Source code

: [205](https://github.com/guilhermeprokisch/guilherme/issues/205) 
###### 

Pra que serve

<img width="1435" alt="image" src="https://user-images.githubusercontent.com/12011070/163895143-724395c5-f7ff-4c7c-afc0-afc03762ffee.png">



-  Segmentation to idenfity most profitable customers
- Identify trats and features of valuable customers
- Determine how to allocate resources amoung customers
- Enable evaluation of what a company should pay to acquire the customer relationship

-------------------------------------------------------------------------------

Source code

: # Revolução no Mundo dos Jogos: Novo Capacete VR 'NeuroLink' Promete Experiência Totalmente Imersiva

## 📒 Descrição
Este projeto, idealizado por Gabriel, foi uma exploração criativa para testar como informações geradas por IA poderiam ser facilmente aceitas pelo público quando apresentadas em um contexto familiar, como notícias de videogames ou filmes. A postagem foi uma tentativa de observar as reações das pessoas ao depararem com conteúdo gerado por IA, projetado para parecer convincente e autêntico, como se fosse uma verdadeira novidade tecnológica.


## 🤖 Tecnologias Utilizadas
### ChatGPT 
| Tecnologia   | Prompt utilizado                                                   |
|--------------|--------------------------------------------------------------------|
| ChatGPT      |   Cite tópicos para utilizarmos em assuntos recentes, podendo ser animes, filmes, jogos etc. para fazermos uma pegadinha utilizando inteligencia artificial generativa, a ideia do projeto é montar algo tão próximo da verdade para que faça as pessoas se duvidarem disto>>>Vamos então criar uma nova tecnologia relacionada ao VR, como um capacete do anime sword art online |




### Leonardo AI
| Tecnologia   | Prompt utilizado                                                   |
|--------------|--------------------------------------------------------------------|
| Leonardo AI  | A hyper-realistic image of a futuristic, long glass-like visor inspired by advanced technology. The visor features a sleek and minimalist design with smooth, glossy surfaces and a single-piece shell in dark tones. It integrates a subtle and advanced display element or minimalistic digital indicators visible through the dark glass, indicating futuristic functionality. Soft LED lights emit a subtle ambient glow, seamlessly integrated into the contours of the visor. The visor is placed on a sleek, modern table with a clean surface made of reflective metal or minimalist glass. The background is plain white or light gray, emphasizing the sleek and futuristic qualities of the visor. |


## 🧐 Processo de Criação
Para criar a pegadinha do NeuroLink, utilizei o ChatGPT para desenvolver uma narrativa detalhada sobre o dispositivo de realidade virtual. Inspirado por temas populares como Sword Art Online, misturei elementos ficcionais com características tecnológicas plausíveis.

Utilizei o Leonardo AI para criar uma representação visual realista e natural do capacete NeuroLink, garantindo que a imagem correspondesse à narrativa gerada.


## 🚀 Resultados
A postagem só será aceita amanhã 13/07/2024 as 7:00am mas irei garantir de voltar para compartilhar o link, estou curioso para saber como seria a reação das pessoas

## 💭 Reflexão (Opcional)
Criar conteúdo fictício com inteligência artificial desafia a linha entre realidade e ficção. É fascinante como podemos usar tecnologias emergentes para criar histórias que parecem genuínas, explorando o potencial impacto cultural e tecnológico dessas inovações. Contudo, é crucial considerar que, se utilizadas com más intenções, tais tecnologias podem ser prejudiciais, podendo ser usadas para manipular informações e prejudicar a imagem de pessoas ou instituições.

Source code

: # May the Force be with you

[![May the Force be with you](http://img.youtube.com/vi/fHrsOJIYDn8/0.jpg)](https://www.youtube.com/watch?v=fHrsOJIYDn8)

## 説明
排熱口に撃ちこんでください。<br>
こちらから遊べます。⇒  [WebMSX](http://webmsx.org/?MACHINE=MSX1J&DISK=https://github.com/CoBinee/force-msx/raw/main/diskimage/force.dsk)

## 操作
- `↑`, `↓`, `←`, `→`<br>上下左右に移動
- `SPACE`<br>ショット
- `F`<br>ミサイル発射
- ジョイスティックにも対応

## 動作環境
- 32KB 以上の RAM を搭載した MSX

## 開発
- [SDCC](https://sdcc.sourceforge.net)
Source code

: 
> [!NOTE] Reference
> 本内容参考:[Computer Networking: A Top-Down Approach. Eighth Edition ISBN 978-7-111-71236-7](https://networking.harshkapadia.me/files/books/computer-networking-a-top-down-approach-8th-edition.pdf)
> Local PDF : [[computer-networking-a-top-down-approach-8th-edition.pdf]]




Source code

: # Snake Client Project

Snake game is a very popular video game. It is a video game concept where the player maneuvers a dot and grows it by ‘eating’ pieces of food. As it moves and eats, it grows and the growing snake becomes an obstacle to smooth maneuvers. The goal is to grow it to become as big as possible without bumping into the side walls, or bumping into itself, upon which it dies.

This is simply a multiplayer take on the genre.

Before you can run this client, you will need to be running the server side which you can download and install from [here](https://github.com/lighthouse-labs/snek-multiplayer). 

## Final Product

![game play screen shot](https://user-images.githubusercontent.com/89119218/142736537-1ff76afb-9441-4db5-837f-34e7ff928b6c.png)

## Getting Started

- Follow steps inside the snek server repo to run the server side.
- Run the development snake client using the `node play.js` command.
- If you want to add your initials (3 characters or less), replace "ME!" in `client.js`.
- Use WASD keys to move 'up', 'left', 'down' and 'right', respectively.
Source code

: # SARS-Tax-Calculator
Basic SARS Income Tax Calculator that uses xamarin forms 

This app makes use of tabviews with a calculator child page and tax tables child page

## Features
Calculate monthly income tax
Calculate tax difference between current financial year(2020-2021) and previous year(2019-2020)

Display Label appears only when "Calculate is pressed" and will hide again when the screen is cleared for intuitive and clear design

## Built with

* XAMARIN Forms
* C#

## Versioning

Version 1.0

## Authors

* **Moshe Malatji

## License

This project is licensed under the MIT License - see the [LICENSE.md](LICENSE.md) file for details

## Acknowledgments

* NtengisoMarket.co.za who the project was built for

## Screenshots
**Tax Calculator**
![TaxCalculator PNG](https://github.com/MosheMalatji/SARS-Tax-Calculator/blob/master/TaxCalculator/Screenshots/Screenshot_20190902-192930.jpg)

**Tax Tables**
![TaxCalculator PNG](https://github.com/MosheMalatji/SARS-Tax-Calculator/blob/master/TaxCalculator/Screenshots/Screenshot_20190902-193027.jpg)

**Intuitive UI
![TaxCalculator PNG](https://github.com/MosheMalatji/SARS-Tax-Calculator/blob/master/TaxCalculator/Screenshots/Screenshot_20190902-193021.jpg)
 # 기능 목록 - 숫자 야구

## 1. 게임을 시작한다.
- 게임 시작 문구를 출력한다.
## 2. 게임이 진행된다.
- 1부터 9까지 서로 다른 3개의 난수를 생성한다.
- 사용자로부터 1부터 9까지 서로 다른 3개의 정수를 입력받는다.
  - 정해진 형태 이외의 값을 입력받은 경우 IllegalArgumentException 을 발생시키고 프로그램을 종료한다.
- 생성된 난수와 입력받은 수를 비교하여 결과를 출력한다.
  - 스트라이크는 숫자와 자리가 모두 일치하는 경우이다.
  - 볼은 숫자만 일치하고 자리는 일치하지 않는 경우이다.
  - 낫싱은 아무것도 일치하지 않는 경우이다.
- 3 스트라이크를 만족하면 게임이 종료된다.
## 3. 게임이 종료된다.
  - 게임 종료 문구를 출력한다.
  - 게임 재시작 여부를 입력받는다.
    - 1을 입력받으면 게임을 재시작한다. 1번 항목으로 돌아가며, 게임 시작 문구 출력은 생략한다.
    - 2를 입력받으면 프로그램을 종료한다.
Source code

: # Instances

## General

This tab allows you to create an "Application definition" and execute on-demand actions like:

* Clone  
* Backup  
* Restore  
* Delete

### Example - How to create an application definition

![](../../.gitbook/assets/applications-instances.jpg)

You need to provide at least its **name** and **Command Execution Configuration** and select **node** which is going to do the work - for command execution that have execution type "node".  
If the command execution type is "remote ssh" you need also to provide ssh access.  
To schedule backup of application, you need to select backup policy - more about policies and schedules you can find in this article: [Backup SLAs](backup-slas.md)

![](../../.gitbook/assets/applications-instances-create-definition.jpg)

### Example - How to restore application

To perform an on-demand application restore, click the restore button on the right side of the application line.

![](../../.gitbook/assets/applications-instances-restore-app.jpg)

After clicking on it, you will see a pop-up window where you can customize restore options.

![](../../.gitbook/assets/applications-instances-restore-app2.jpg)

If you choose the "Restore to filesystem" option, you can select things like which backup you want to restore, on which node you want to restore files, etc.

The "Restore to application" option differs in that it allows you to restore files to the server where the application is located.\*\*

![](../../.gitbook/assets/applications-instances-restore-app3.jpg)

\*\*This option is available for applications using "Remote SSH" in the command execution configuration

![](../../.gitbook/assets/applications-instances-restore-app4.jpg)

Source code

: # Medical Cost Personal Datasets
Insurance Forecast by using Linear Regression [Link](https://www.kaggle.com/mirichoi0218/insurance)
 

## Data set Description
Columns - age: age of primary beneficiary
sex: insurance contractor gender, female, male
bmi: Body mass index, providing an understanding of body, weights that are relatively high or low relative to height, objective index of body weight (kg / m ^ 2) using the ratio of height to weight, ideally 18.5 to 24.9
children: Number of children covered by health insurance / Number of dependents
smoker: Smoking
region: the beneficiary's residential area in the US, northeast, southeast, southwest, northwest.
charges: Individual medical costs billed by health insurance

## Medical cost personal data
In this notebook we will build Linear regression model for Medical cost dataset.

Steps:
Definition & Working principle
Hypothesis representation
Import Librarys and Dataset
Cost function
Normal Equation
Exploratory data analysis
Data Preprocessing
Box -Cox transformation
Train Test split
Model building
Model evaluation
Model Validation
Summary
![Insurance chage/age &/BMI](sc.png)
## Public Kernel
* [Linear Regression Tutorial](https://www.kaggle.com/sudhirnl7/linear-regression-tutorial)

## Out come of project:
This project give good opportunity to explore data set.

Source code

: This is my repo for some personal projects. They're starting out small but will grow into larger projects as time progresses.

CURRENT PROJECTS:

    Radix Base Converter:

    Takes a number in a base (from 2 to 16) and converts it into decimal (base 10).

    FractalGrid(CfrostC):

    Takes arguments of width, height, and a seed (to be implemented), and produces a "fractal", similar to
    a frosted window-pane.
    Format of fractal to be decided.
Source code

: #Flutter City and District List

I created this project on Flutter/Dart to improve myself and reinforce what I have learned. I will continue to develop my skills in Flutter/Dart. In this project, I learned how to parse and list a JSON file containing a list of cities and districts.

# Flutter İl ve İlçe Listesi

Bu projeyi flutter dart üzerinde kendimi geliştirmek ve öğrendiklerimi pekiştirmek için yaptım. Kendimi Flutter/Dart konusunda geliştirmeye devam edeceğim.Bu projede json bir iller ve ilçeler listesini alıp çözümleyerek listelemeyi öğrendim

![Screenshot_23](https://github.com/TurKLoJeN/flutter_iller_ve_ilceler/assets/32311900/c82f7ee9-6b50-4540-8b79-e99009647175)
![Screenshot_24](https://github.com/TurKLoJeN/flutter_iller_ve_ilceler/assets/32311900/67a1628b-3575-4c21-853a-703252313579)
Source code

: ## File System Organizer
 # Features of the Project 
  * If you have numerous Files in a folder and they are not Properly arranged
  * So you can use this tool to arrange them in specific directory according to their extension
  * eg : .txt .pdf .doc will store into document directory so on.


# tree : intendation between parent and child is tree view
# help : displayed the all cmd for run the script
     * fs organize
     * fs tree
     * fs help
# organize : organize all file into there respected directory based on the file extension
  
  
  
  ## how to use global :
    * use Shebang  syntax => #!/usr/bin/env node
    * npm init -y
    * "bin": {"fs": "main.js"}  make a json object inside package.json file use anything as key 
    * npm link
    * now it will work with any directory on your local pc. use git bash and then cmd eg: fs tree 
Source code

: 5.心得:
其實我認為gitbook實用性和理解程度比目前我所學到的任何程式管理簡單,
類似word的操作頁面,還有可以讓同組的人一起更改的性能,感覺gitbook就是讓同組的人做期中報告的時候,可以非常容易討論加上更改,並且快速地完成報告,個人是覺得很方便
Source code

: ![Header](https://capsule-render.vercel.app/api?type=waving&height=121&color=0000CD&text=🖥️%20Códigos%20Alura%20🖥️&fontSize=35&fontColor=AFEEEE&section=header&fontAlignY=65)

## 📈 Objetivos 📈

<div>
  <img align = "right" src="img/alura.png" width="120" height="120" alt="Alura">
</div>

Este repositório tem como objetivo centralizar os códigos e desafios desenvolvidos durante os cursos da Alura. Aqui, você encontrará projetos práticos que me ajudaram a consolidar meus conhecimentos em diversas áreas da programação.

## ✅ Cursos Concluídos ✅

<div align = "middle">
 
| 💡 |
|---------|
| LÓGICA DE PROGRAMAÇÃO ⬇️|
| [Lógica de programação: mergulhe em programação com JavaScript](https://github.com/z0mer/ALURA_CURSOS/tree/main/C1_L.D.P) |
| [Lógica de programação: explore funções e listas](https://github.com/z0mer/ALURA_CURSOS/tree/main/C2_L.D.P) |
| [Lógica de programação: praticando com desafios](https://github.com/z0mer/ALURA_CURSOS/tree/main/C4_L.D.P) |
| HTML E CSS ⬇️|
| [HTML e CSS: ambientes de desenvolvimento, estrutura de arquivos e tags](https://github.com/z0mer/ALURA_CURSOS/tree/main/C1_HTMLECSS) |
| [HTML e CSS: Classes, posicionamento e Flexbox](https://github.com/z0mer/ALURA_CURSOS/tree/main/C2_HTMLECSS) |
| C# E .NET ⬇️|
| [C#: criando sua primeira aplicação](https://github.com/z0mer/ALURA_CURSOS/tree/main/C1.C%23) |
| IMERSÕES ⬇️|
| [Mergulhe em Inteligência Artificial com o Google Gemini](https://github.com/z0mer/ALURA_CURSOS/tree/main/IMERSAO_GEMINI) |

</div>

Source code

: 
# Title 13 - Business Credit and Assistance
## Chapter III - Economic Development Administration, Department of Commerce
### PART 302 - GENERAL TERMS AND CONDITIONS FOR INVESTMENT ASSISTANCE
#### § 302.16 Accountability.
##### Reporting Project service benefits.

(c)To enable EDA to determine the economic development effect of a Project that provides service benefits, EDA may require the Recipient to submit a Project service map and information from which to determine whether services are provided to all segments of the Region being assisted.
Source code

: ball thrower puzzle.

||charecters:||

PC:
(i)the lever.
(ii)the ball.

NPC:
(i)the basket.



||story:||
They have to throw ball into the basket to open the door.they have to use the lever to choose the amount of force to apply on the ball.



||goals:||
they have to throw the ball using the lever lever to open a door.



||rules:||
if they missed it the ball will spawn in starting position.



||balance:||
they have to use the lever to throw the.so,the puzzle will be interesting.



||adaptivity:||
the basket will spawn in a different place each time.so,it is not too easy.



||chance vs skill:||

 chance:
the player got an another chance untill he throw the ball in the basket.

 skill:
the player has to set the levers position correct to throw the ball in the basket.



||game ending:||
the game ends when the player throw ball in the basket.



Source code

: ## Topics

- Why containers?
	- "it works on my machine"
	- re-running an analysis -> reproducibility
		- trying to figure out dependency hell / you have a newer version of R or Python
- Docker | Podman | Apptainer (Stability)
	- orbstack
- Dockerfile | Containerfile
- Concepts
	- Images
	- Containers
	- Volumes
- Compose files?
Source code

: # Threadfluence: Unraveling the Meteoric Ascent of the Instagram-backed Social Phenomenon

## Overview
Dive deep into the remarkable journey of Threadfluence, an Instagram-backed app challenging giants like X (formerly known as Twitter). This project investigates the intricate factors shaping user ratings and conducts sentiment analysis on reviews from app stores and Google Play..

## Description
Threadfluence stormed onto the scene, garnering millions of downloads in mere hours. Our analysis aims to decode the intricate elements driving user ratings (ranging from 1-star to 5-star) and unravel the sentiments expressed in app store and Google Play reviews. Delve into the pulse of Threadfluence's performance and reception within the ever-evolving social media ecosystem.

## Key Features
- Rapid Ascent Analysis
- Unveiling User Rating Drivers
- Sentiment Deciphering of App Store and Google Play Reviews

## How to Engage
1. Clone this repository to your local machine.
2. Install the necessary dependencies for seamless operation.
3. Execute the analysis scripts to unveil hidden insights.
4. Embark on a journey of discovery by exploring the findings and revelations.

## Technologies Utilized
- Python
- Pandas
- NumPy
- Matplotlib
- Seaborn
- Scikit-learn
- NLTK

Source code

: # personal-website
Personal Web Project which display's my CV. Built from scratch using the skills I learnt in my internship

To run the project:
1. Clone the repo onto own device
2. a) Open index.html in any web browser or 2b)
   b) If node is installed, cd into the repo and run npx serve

→ **PROBLEM STATEMENT**:
Each line of the entries that contains the word "Linear" should be listed.

→ **EXERCISE OUTPUT**:
Insurance Forecast by using Linear Regression [Link](https://www.kaggle.com/mirichoi0218/insurance)
In this notebook we will build Linear regression model for Medical cost dataset.
* [Linear Regression Tutorial](https://www.kaggle.com/sudhirnl7/linear-regression-tutorial)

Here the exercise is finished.